__Task__
Report each line from the entries in which "beanFactory" can be found.

__Material supplied__
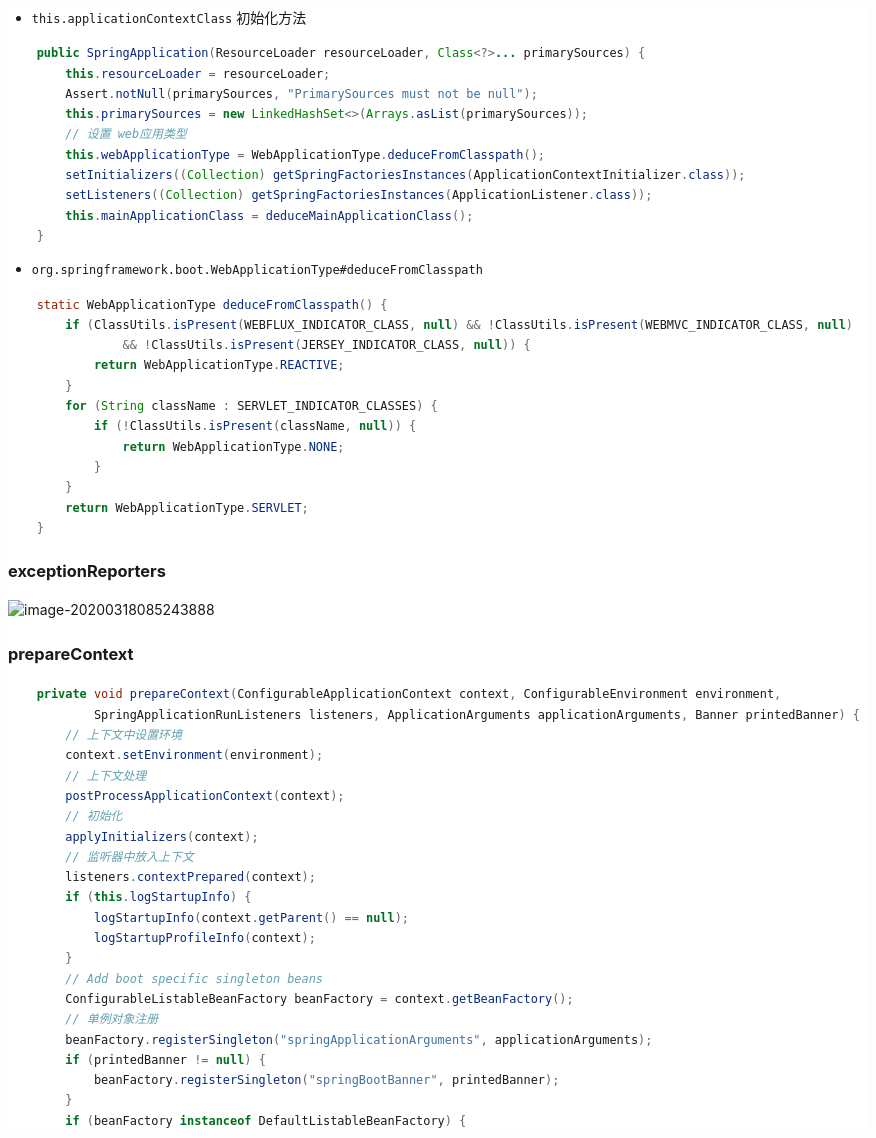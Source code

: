 - `this.applicationContextClass` 初始化方法

```java
	public SpringApplication(ResourceLoader resourceLoader, Class<?>... primarySources) {
		this.resourceLoader = resourceLoader;
		Assert.notNull(primarySources, "PrimarySources must not be null");
		this.primarySources = new LinkedHashSet<>(Arrays.asList(primarySources));
		// 设置 web应用类型
		this.webApplicationType = WebApplicationType.deduceFromClasspath();
		setInitializers((Collection) getSpringFactoriesInstances(ApplicationContextInitializer.class));
		setListeners((Collection) getSpringFactoriesInstances(ApplicationListener.class));
		this.mainApplicationClass = deduceMainApplicationClass();
	}
```

- `org.springframework.boot.WebApplicationType#deduceFromClasspath`

```java
	static WebApplicationType deduceFromClasspath() {
		if (ClassUtils.isPresent(WEBFLUX_INDICATOR_CLASS, null) && !ClassUtils.isPresent(WEBMVC_INDICATOR_CLASS, null)
				&& !ClassUtils.isPresent(JERSEY_INDICATOR_CLASS, null)) {
			return WebApplicationType.REACTIVE;
		}
		for (String className : SERVLET_INDICATOR_CLASSES) {
			if (!ClassUtils.isPresent(className, null)) {
				return WebApplicationType.NONE;
			}
		}
		return WebApplicationType.SERVLET;
	}

```

### exceptionReporters

![image-20200318085243888](https://linkeq.oss-cn-chengdu.aliyuncs.com/img/2022/01/25/image-20200318085243888-02c96c.png)

### prepareContext

```java
	private void prepareContext(ConfigurableApplicationContext context, ConfigurableEnvironment environment,
			SpringApplicationRunListeners listeners, ApplicationArguments applicationArguments, Banner printedBanner) {
	    // 上下文中设置环境
		context.setEnvironment(environment);
		// 上下文处理
		postProcessApplicationContext(context);
		// 初始化
		applyInitializers(context);
		// 监听器中放入上下文
		listeners.contextPrepared(context);
		if (this.logStartupInfo) {
			logStartupInfo(context.getParent() == null);
			logStartupProfileInfo(context);
		}
		// Add boot specific singleton beans
		ConfigurableListableBeanFactory beanFactory = context.getBeanFactory();
		// 单例对象注册
		beanFactory.registerSingleton("springApplicationArguments", applicationArguments);
		if (printedBanner != null) {
			beanFactory.registerSingleton("springBootBanner", printedBanner);
		}
		if (beanFactory instanceof DefaultListableBeanFactory) {
```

__Written answer__
		ConfigurableListableBeanFactory beanFactory = context.getBeanFactory();
		beanFactory.registerSingleton("springApplicationArguments", applicationArguments);
			beanFactory.registerSingleton("springBootBanner", printedBanner);
		if (beanFactory instanceof DefaultListableBeanFactory) {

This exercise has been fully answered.